→ DATA TO PROCESS
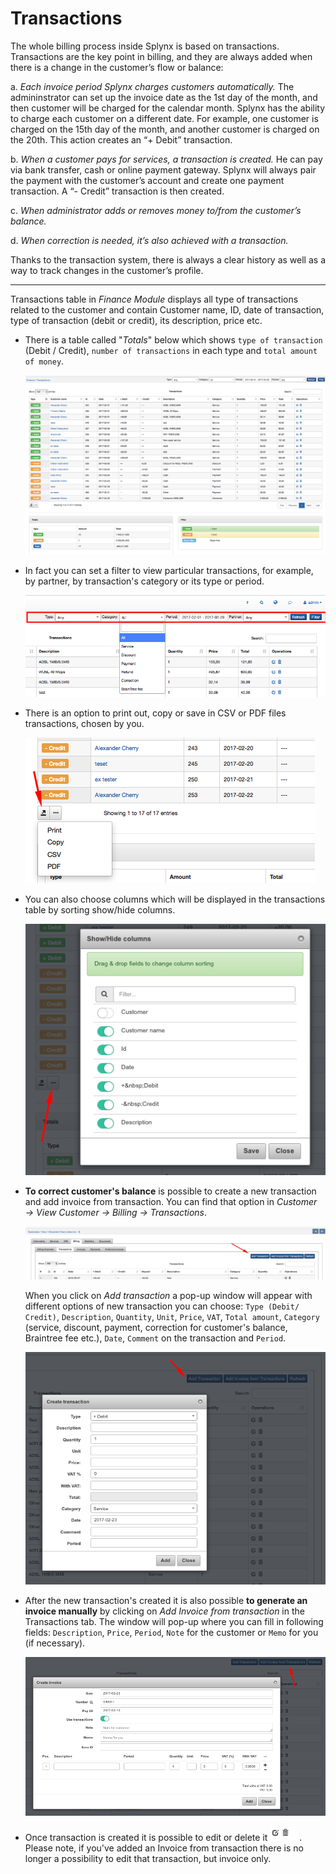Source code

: Transactions
============

The whole billing process inside Splynx is based on transactions. Transactions are the key point in billing, and they are always added when there is a change in the customer’s flow or balance:

a. _Each invoice period Splynx charges customers automatically._ The admininstrator can set up the invoice date as the 1st day of the month, and then customer will be charged for the calendar month.
Splynx has the ability to charge each customer on a different date. For example, one customer is charged on the 15th day of the month, and another customer is charged on the 20th. This action creates an “+ Debit” transaction.

b. _When a customer pays for services, a transaction is created._ He can pay via bank transfer, cash or online payment gateway. Splynx will always pair the payment with the customer’s account and create one payment transaction. A “- Credit” transaction is then created.

c. _When administrator adds or removes money to/from the customer’s balance._

d. _When correction is needed, it’s also achieved with a transaction._

Thanks to the transaction system, there is always a clear history as well as a way to track changes in the customer’s profile.

---

Transactions table in _Finance Module_ displays all type of transactions related to the customer and contain Customer name, ID, date of transaction, type of transaction (debit or credit), its description, price etc.

* There is a table called "_Totals_" below which shows `type of transaction` (Debit / Credit), `number of transactions` in each type and `total amount of money`.

  ![Transactions](./transactions.png?w=300)

* In fact you can set a filter to view particular transactions, for example, by partner, by transaction's category or its type or period.

  ![Filters](./filters.png?w=300)

* There is an option to print out, copy or save in CSV or PDF files transactions, chosen by you.

  ![Buttons](./print.png?w=300)

* You can also choose columns which will be displayed in the transactions table by sorting show/hide columns.

  ![Columns](./columns.png?w=300)

* **To correct customer's balance** is possible to create a new transaction and add invoice from transaction. You can find that option in _Customer → View Customer → Billing → Transactions_.

  ![Add transaction](./add_transaction.png?w=300)

  When you click on _Add transaction_ a pop-up window will appear with different options of new transaction you can choose: `Type (Debit/ Credit)`, `Description`, `Quantity`, `Unit`, `Price`, `VAT`, `Total amount`, `Category` (service, discount, payment, correction for customer's balance, Braintree fee etc.), `Date`, `Comment` on the transaction and `Period`.

  ![Add transaction form](./create_transaction_form.png)

* After the new transaction's created it is also possible **to generate an invoice manually** by clicking on _Add Invoice from transaction_ in the Transactions tab. The window will pop-up where you can fill in following fields: `Description`, `Price`, `Period`, `Note` for the customer or `Memo` for you (if necessary).

  ![Create invoice](./create_invoice.png?w=300)

* Once transaction is created it is possible to edit or delete it <icon class="image-icon">![Buttons](./small_buttons.png)</icon> . Please note, if you've added an Invoice from transaction there is no longer a possibility to edit that transaction, but invoice only.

→ PROMPT
If a line in the records above contains the string "columns", copy that line out.

→ RESPONSE AREA
* You can also choose columns which will be displayed in the transactions table by sorting show/hide columns.
  ![Columns](./columns.png?w=300)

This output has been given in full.